Oggi la premier Meloni illustra ai sindacati di imprese e lavoratori il disegno di legge delega (Ddld) sulla riforma fiscale. Forse non dirà, come venerdì scorso a Catania “Basta col pizzo di stato”, la cui politica generale, per Costituzione, Meloni dirige. Prometterà anche a loro la fine del pizzo, neanche lo stato fosse un mafiosetto?

Chissà, magari fra poco la destra prenderà il coraggio a due mani, per definirsi finalmente partito dell’evasione. Tanti elettori di destra sono leali contribuenti, ma a un marziano che piovesse a Roma sarebbe subito chiaro: la destra difende e rassicura chi evade.

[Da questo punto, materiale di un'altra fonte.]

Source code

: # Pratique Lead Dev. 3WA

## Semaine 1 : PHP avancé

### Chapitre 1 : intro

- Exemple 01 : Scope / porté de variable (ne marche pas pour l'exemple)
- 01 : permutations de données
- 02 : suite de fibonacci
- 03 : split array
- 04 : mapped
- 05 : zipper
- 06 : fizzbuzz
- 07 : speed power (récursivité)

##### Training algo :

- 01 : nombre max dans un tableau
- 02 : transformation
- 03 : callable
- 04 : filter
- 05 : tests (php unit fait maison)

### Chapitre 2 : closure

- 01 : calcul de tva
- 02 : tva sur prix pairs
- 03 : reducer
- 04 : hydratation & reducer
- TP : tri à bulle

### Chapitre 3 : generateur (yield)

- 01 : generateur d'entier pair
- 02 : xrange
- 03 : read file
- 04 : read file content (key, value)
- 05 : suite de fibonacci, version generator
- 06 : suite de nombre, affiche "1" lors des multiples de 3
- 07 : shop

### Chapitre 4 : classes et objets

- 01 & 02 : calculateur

Non che la sinistra abbia brillato contro l’evasione, difatti chi, come Vincenzo Visco, l'ha più d'ogni altro politico avversata è stato presto celato agli elettori, ma la frase di Catania non si può sentire! La doppiezza è in certa misura ineliminabile – altri direbbe “indispensabile” – in politica, ma Meloni supera ogni precedente; non giunse a tanto neanche, nei suoi giorni grandi, Berlusconi, inventore dell'abietto slogan per cui tassare è metter le mani in tasca agli italiani. Se egli benedice da remoto la riformetta, apertamente la difende sul Sole 24 Ore Giulio Tremonti; per quest'altro progenitore del Ddld, sempre prodigo di slogan ardui da decrittare perché spesso vacui, oggi «è il fisco che deve andare verso il mondo», non viceversa.

Per lui il ddld coglie «lo spirito del tempo», voleva certo dire Zeitgeist ma l'intervistatore, Gianni Trovati, l'avrà sconsigliato. Nessuno come lui è così ratto a cogliere tali mutamenti; cantò prima la lex mercatorum, poi il ritorno dello stato, ora loda la sua ritirata, fin qui sfuggita ai tanti osservatori che vedono piuttosto il contrario; tanto cambierà presto idea.

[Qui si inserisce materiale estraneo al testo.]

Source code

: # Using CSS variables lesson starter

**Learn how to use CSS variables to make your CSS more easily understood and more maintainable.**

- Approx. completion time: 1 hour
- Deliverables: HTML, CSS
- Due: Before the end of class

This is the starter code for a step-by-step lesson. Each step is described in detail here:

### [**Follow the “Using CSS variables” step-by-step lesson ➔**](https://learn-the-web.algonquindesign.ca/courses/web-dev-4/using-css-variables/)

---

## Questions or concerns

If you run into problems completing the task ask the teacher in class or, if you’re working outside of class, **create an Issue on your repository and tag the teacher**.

Il vice ministro dell’Economia, Maurizio Leo, noto fiscalista lombardo, è il vero padre del Ddldd, che difende parlando a Enrico Marro del Corriere. Per lui la Ue chiede la riforma fiscale «e il nostro Ddld fa proprio questo».

Se Tremonti della progressività dell'imposta si fa beffe, Leo la garantisce così: le aliquote Irpef scenderanno da 4 a 3 «e poi, a fine legislatura, se ci saranno le risorse, faremo la flat tax. Ma anche in questo caso la progressività sarà mantenuta grazie alla no tax area e al sistema di deduzioni e detrazioni». Uno capace di affermazioni così contraddittorie senza scoppiare a ridere sarebbe il sicuro vincitore della prossima edizione di “Lol- chi ride è fuori”.

Rischia però di trovare nello stesso governo chi, con ben maggiora autorità, può batterlo. A Catania Meloni ha detto che il fisco chiede ai piccoli commercianti il pizzo di stato solo perché deve fare «la caccia al reddito più che all'evasione fiscale». Prima ancora di ogni altra valutazione, il governo va messo in stato d'accusa per disprezzo della logica e della lingua patria, essenziale a preservare l'italica etnia.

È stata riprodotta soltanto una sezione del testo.